[llvm-dev] [RFC] Allow loop vectorizer to choose vector widths that generate illegal types

Wed Jun 22 08:45:21 PDT 2016

On 15 June 2016 at 23:47, Michael Kuperstein via llvm-dev
<llvm-dev at lists.llvm.org> wrote:
> Step 1: Make -vectorizer-maximize-bandwidth the default. This should improve
> the performance of loops that contain mixed-width types.

Hi Michael,

Per target, after investigation, I think this is perfectly fine.

> Step 2: Remove the artificial width limitation altogether, and base the
> vectorization factor decision purely on the cost model. This should allow us
> to get rid of the interleaving code in the loop vectorizer, and get
> interleaving for "free" from the legalizer instead.

I'm slightly worried about this one, though.

The legalizer is a very large mess, with many unknown (or long
forgotten) inter-dependencies and intra-dependencies (with isel,
regalloc, back-end opt passes, etc), which were all mostly annealed
into working by heuristics and hack-fixing stuff. The multiple
attempts at re-writing the instruction selection is one demonstration
of that problem...

So, while I agree with Hal that this will put a good pressure into
improving the cost model (as well as the intra-dependencies), and
that's something very positive, I fear if the jump becomes to far,
we'll either break the world or not jump at all. For example,
FastISel.

I'm not saying we shouldn't do it, but if/when we do it, it would be
*very* beneficial to provide a multi-step migration path for future
targets to move in, not just a multi-step initial migration for the
primary target.

Another thing to consider is that the SLP vectorizer can use non-SIMD
FP co-processors (VFP on ARM), which have different costs than SIMD,
but may share the same decision path, especially if we move the
decision lower down into the legalizer.

Also, there are hidden costs between the different units in sharing
the registers or moving between, and that is not mapped into the
current cost model entirely (only via heuristics). This may not be a
problem for Intel, but it certainly will be for ARM/AArch64.

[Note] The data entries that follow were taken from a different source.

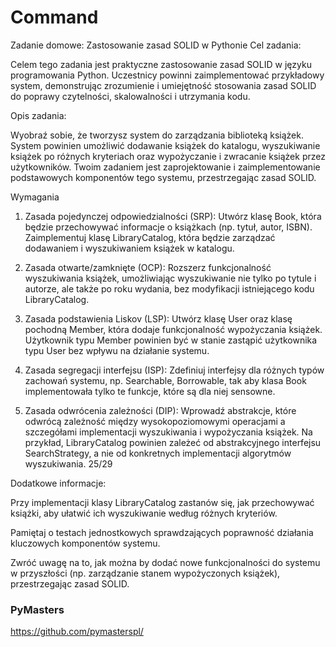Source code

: # Command 

Zadanie domowe: Zastosowanie zasad SOLID w Pythonie
Cel zadania:

Celem tego zadania jest praktyczne zastosowanie zasad SOLID w języku programowania Python. Uczestnicy powinni
zaimplementować przykładowy system, demonstrując zrozumienie i umiejętność stosowania zasad SOLID do
poprawy czytelności, skalowalności i utrzymania kodu.

Opis zadania:

Wyobraź sobie, że tworzysz system do zarządzania biblioteką książek. System powinien umożliwić dodawanie książek
do katalogu, wyszukiwanie książek po różnych kryteriach oraz wypożyczanie i zwracanie książek przez użytkowników.
Twoim zadaniem jest zaprojektowanie i zaimplementowanie podstawowych komponentów tego systemu,
przestrzegając zasad SOLID.

Wymagania

1. Zasada pojedynczej odpowiedzialności (SRP):
Utwórz klasę Book, która będzie przechowywać informacje o książkach (np. tytuł, autor, ISBN).
Zaimplementuj klasę LibraryCatalog, która będzie zarządzać dodawaniem i wyszukiwaniem książek w
katalogu.
 
2. Zasada otwarte/zamknięte (OCP):
Rozszerz funkcjonalność wyszukiwania książek, umożliwiając wyszukiwanie nie tylko po tytule i autorze, ale
także po roku wydania, bez modyfikacji istniejącego kodu LibraryCatalog.

3. Zasada podstawienia Liskov (LSP):
Utwórz klasę User oraz klasę pochodną Member, która dodaje funkcjonalność wypożyczania książek.
Użytkownik typu Member powinien być w stanie zastąpić użytkownika typu User bez wpływu na działanie
systemu.

4. Zasada segregacji interfejsu (ISP):
Zdefiniuj interfejsy dla różnych typów zachowań systemu, np. Searchable, Borrowable, tak aby klasa
Book implementowała tylko te funkcje, które są dla niej sensowne.

5. Zasada odwrócenia zależności (DIP):
Wprowadź abstrakcje, które odwrócą zależność między wysokopoziomowymi operacjami a szczegółami
implementacji wyszukiwania i wypożyczania książek. Na przykład, LibraryCatalog powinien zależeć od
abstrakcyjnego interfejsu SearchStrategy, a nie od konkretnych implementacji algorytmów wyszukiwania.
25/29

Dodatkowe informacje:

Przy implementacji klasy LibraryCatalog zastanów się, jak przechowywać książki, aby ułatwić ich
wyszukiwanie według różnych kryteriów.

Pamiętaj o testach jednostkowych sprawdzających poprawność działania kluczowych komponentów systemu.

Zwróć uwagę na to, jak można by dodać nowe funkcjonalności do systemu w przyszłości (np. zarządzanie stanem
wypożyczonych książek), przestrzegając zasad SOLID.

### PyMasters
https://github.com/pymasterspl/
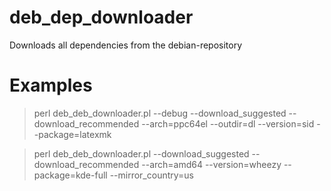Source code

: # deb_dep_downloader
Downloads all dependencies from the debian-repository

# Examples

> perl deb_deb_downloader.pl --debug --download_suggested --download_recommended --arch=ppc64el --outdir=dl --version=sid --package=latexmk

> perl deb_deb_downloader.pl --download_suggested --download_recommended --arch=amd64 --version=wheezy --package=kde-full --mirror_country=us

I had a plan 3 years ago to look into that, but never got around doing
it. Maybe it's about time I did... :)

Finally, if you need pre-testing and benchmarking, let me know and I
can spare some time to help you. I'll be glad to be copied on the
reviews and will do my best to help.

All in all, I don't think we'll get anything for free on this change.
There will be a cost, and it will be different on different targets,
but it may very well be a cost worth taking. I don't know enough yet
to have an opinion.

cheers,
--renato